Home Alaturka Parliament, rights groups slam EU headscarf ruling

Parliament, rights groups slam EU headscarf ruling

By Ismail Cimen and Yusuf Ozcan

ANKARA (AA) – A ruling by the EU’s highest court allowing employers to ban staff from wearing visible religious symbols, including headscarves worn by certain Muslim women, is an affront to the principle of equality, the Turkish parliament’s Human Rights Commission said Thursday.

“One cannot consider the EJC’s decision as independent from rising Islamophobia, xenophobia, and discrimination in Europe,” said the commission’s deputy head, ruling Justice and Development (AK) Party MP Fatma Benli.

She said the ruling allowing the banning of “any political, philosophical or religious sign” in the workplace “paves the way for destroying tolerance of cultural wealth in the name of neutrality.”

“Europe must either abandon double standard practices or its human rights rhetoric,” Benli added.

The statement came after the EU court issued a joint judgment on two separate appeals made by women in Belgium and France, both of them fired for refusing to remove their headscarves.

“An internal rule of an undertaking which prohibits the visible wearing of any political, philosophical or religious sign does not constitute direct discrimination,” said the court’s opinion.

-‘The decision marginalizes Muslim women’

Representative bodies for Islam in France have also reacted against the ruling.

The decision will “marginalize” Muslim women in Europe, warned the Collective Against Islamophobia in France (CCIF), an independent group formed in 2003.
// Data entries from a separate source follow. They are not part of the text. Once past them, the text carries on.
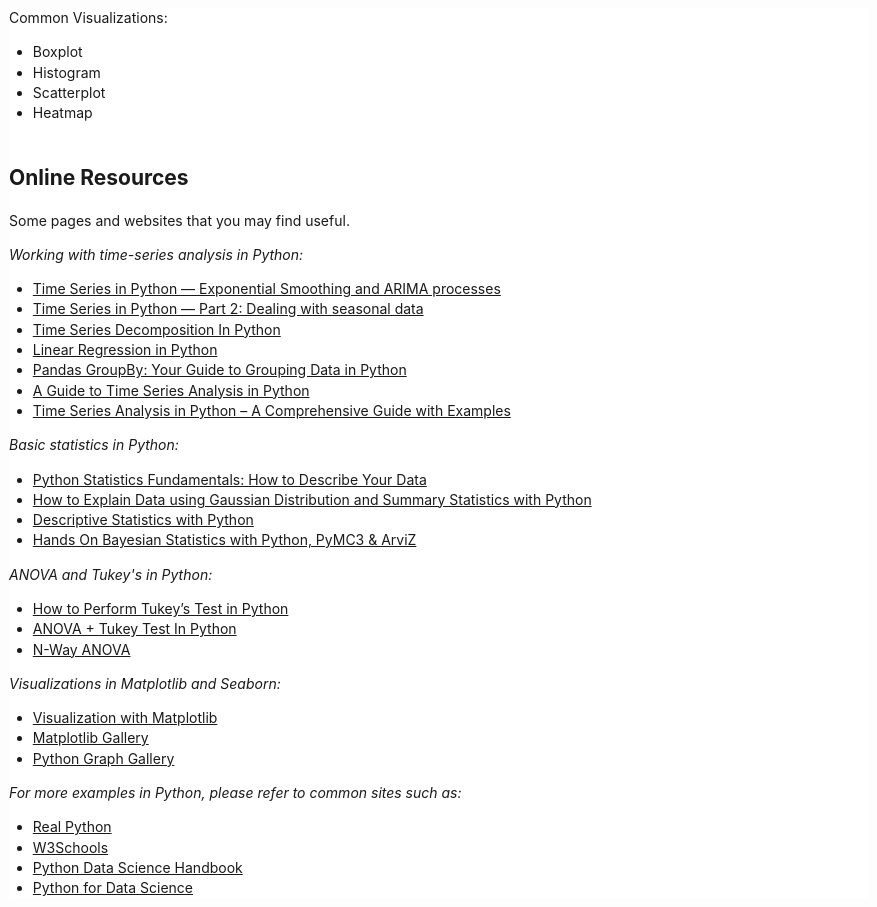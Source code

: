Common Visualizations:
* Boxplot
* Histogram
* Scatterplot
* Heatmap

# <p></p>

## Online Resources

Some pages and websites that you may find useful.

_Working with time-series analysis in Python:_
* [Time Series in Python — Exponential Smoothing and ARIMA processes](https://towardsdatascience.com/time-series-in-python-exponential-smoothing-and-arima-processes-2c67f2a52788)
* [Time Series in Python — Part 2: Dealing with seasonal data](https://towardsdatascience.com/time-series-in-python-part-2-dealing-with-seasonal-data-397a65b74051)
* [Time Series Decomposition In Python](https://towardsdatascience.com/time-series-decomposition-in-python-8acac385a5b2)
* [Linear Regression in Python](https://realpython.com/linear-regression-in-python/)
* [Pandas GroupBy: Your Guide to Grouping Data in Python](https://realpython.com/pandas-groupby/)
* [A Guide to Time Series Analysis in Python](https://www.machinelearningplus.com/time-series/time-series-analysis-python/)
* [Time Series Analysis in Python – A Comprehensive Guide with Examples](https://builtin.com/data-science/time-series-python)

_Basic statistics in Python:_
* [Python Statistics Fundamentals: How to Describe Your Data](https://realpython.com/python-statistics/)
* [How to Explain Data using Gaussian Distribution and Summary Statistics with Python](https://towardsdatascience.com/how-to-explain-data-using-gaussian-distribution-and-summary-statistics-with-python-cb960f213ab3)
* [Descriptive Statistics with Python](https://medium.com/dataseries/descriptive-statistics-with-python-75e2b1249e8d)
* [Hands On Bayesian Statistics with Python, PyMC3 & ArviZ](https://towardsdatascience.com/hands-on-bayesian-statistics-with-python-pymc3-arviz-499db9a59501)

_ANOVA and Tukey's in Python:_
* [How to Perform Tukey’s Test in Python](https://www.statology.org/tukey-test-python/)
* [ANOVA + Tukey Test In Python](https://towardsdatascience.com/anova-tukey-test-in-python-b3082b6e6bda)
* [N-Way ANOVA](https://www.pythonfordatascience.org/factorial-anova-python/)

_Visualizations in Matplotlib and Seaborn:_
* [Visualization with Matplotlib](https://jakevdp.github.io/PythonDataScienceHandbook/04.00-introduction-to-matplotlib.html)
* [Matplotlib Gallery](https://matplotlib.org/stable/gallery/index.html)
* [Python Graph Gallery](https://www.python-graph-gallery.com/)

_For more examples in Python, please refer to common sites such as:_
* [Real Python](https://realpython.com/)
* [W3Schools](https://www.w3schools.com/python/python_reference.asp)
* [Python Data Science Handbook](https://jakevdp.github.io/PythonDataScienceHandbook/)
* [Python for Data Science](https://www.pythonfordatascience.org/home)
“This decision makes it even more difficult for Muslim women to enter the business world, thus causing them to be excluded and marginalized, which is a major problem,” spokesman Marwan Muhammad told Anadolu Agency.
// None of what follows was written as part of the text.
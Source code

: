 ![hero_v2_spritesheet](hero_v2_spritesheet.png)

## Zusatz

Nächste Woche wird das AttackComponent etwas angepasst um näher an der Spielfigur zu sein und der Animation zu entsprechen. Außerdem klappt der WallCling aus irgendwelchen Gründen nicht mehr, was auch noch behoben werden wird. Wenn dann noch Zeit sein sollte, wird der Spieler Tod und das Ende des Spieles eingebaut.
Muhammad called the ruling effectively a ban on Muslim women even though the court said it was a ban on those wearing “any political, philosophical or religious sign.”
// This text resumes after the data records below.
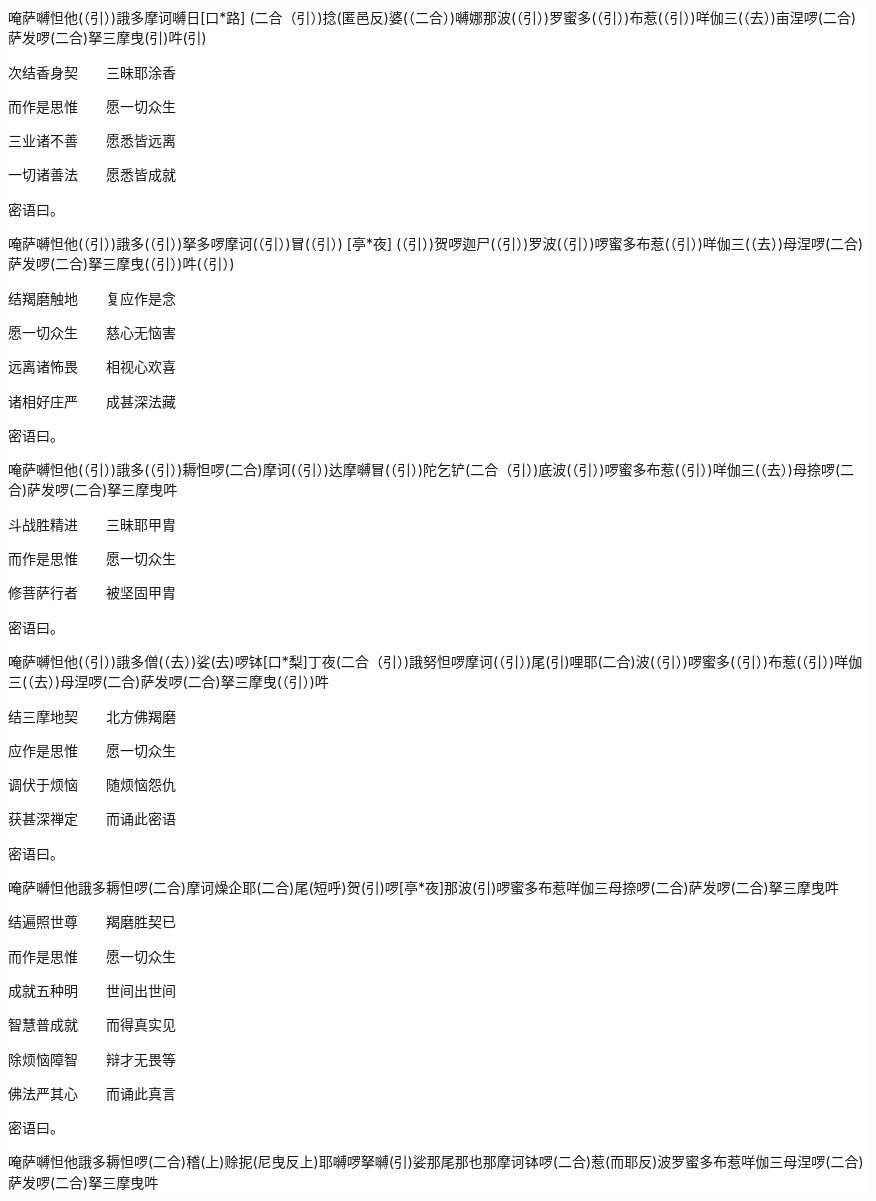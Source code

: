 唵萨嚩怛他(（引）)誐多摩诃嚩日[口*路] (二合（引）)捻(匿邑反)婆(（二合）)嚩娜那波(（引）)罗蜜多(（引）)布惹(（引）)咩伽三(（去）)亩涅啰(二合)萨发啰(二合)拏三摩曳(引)吽(引)  

次结香身契　　三昧耶涂香  

而作是思惟　　愿一切众生  

三业诸不善　　愿悉皆远离  

一切诸善法　　愿悉皆成就  

密语曰。  

唵萨嚩怛他(（引）)誐多(（引）)拏多啰摩诃(（引）)冒(（引）) [亭*夜] (（引）)贺啰迦尸(（引）)罗波(（引）)啰蜜多布惹(（引）)咩伽三(（去）)母涅啰(二合)萨发啰(二合)拏三摩曳(（引）)吽(（引）)  

结羯磨触地　　复应作是念  

愿一切众生　　慈心无恼害  

远离诸怖畏　　相视心欢喜  

诸相好庄严　　成甚深法藏  

密语曰。  

唵萨嚩怛他(（引）)誐多(（引）)耨怛啰(二合)摩诃(（引）)达摩嚩冒(（引）)陀乞铲(二合（引）)底波(（引）)啰蜜多布惹(（引）)咩伽三(（去）)母捺啰(二合)萨发啰(二合)拏三摩曳吽  

斗战胜精进　　三昧耶甲胄  

而作是思惟　　愿一切众生  

修菩萨行者　　被坚固甲胄  

密语曰。  

唵萨嚩怛他(（引）)誐多僧(（去）)娑(去)啰钵[口*梨]丁夜(二合（引）)誐努怛啰摩诃(（引）)尾(引)哩耶(二合)波(（引）)啰蜜多(（引）)布惹(（引）)咩伽三(（去）)母涅啰(二合)萨发啰(二合)拏三摩曳(（引）)吽  

结三摩地契　　北方佛羯磨  

应作是思惟　　愿一切众生  

调伏于烦恼　　随烦恼怨仇  

获甚深禅定　　而诵此密语  

密语曰。  

唵萨嚩怛他誐多耨怛啰(二合)摩诃燥企耶(二合)尾(短呼)贺(引)啰[亭*夜]那波(引)啰蜜多布惹咩伽三母捺啰(二合)萨发啰(二合)拏三摩曳吽  

结遍照世尊　　羯磨胜契已  

而作是思惟　　愿一切众生  

成就五种明　　世间出世间  

智慧普成就　　而得真实见  

除烦恼障智　　辩才无畏等  

佛法严其心　　而诵此真言  

密语曰。  

唵萨嚩怛他誐多耨怛啰(二合)稽(上)赊抳(尼曳反上)耶嚩啰拏嚩(引)娑那尾那也那摩诃钵啰(二合)惹(而耶反)波罗蜜多布惹咩伽三母涅啰(二合)萨发啰(二合)拏三摩曳吽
“The freedom of Muslim women is being restricted as European states succumb to racist and populist rhetoric,” Muhammad said.

“Many European leaders mock U.S. President Donald Trump and his populist policy. But these leaders look like Trump by making decisions restricting the freedom of Muslim women.”

The French Council of the Muslim Faith (CFCM) also slammed the decision, calling it “discrimination against Muslim women.”

Ahmet Ogras, the group’s deputy chair, said the ban was contrary to freedom of belief and equality. “Muslims are gradually being forced to leave Europe,” he said.

France’s Muslim minority — Europe’s largest — numbers nearly 5 million, or about 8 percent of the population.